O caminho para superar a transformação inevitável sem guerras e revoluções é, segundo o professor, a radicalização da democracia participativa e a reversão da partidarização da mesma. Isso porque a democracia participativa só funciona se as pessoas forem às reuniões porque são parte da comunidade, porque estão interessadas, não porque são de determinado partido.
“Seja de direita ou de esquerda, de um partido ou de outro, todos querem iluminação pública eficaz, porque querem creches, porque querem saneamento. Ela também precisa ter resultados. Porque um trabalhador que sai às quatro da manhã e volta às dez da noite, só comparecerá a encontros com a comunidade se ele tiver certeza que dará resultados”, defende.
Essa democracia, segundo Boaventura, depende também de democratas dispostos a defendê-la com um pé na institucionalidade e outro nas ruas, que já foram da esquerda, mas não são mais. Para chegar lá, é preciso que os movimentos sociais, específicos, focados em pautas específicas, dialoguem e trabalhem junto com os partidos, que são generalistas. Essa convergência exige respeito mútuo, respeito às diferenças.

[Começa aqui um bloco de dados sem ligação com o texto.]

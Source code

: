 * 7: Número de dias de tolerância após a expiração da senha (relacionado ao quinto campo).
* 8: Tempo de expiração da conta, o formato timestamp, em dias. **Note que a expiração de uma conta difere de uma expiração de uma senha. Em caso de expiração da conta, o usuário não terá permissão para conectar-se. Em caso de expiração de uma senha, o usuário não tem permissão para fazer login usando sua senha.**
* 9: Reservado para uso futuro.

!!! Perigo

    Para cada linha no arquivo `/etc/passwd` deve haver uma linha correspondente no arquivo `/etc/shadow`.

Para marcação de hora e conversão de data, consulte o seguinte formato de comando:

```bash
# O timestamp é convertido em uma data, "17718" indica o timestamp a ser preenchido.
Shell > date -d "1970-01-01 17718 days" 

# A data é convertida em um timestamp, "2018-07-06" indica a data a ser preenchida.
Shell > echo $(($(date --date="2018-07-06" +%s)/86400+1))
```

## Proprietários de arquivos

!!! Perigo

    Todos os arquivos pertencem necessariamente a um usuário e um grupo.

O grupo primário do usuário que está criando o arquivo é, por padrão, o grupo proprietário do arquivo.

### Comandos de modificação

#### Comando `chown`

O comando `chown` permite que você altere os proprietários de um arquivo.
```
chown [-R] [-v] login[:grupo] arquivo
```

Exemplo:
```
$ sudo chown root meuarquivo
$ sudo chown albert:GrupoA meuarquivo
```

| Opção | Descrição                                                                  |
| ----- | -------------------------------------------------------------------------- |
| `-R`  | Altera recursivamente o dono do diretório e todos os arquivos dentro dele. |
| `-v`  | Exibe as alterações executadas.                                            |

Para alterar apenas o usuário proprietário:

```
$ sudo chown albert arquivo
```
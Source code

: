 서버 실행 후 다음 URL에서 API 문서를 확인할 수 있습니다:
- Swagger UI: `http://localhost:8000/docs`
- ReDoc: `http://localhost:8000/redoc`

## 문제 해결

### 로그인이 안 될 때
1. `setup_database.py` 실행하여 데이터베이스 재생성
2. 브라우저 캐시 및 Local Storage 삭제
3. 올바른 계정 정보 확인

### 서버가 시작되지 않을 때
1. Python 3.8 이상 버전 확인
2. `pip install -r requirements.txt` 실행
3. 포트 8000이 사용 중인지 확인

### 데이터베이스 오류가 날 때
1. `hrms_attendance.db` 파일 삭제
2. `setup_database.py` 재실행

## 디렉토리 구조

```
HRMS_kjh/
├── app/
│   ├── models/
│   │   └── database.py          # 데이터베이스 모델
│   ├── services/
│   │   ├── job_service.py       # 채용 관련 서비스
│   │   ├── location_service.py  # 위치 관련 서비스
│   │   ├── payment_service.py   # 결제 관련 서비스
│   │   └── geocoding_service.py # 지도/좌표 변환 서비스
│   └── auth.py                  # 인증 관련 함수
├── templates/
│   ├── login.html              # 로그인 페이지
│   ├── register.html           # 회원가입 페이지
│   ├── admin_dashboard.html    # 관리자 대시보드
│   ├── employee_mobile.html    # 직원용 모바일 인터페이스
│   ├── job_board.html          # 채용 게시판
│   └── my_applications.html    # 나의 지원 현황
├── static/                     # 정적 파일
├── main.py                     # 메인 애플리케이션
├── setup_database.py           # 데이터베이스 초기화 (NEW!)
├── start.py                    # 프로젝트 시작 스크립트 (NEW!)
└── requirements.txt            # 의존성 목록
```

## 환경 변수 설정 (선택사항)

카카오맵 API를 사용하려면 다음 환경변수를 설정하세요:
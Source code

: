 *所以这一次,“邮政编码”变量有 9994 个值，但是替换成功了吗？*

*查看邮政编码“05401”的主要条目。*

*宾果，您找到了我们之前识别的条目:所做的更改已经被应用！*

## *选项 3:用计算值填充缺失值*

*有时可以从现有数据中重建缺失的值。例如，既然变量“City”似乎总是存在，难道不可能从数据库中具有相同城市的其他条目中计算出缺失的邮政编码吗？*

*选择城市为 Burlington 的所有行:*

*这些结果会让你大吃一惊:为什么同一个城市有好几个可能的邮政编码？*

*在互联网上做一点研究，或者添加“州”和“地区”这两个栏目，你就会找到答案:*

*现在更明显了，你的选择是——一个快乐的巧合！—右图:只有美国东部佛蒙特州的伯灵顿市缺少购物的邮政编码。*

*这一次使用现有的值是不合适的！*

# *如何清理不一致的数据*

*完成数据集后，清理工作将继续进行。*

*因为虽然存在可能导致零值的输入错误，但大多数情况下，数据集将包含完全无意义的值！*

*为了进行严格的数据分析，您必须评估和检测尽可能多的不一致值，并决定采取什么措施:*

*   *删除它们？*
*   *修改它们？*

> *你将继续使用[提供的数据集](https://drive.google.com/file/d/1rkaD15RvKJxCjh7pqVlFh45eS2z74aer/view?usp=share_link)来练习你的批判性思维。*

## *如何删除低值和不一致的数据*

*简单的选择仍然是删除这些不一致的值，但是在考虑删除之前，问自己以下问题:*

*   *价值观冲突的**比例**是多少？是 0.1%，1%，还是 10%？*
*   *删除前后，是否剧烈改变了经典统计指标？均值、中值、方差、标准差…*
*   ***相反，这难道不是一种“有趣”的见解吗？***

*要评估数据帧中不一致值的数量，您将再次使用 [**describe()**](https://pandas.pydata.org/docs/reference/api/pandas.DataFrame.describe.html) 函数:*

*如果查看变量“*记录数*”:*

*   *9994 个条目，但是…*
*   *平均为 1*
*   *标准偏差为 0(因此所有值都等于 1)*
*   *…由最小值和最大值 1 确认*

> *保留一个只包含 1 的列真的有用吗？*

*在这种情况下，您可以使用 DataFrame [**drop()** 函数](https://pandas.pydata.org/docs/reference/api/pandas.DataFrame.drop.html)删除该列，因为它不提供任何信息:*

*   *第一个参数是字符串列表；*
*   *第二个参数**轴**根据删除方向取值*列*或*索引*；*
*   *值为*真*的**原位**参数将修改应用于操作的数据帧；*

“Essas diferenças existem porque o mundo é epistemicamente muito diverso. Há muitas maneiras de pensar o mundo e isso precisa ser respeitado. Os mais humilhados pelo colonialismo têm muito a nos ensinar. Os mais escravizados, a população afro. Com eles, encontramos ideias que eles sempre tiveram, mas só agora escrevemos sobre elas, como se fossem novidade. Nós escrevemos, mas foram eles que as viveram. É por isso que a COP 29, a COP 30, a COP 31 foram uma grande fraude. Não podemos esperar delas nenhuma transição paradigmática”, finalizou.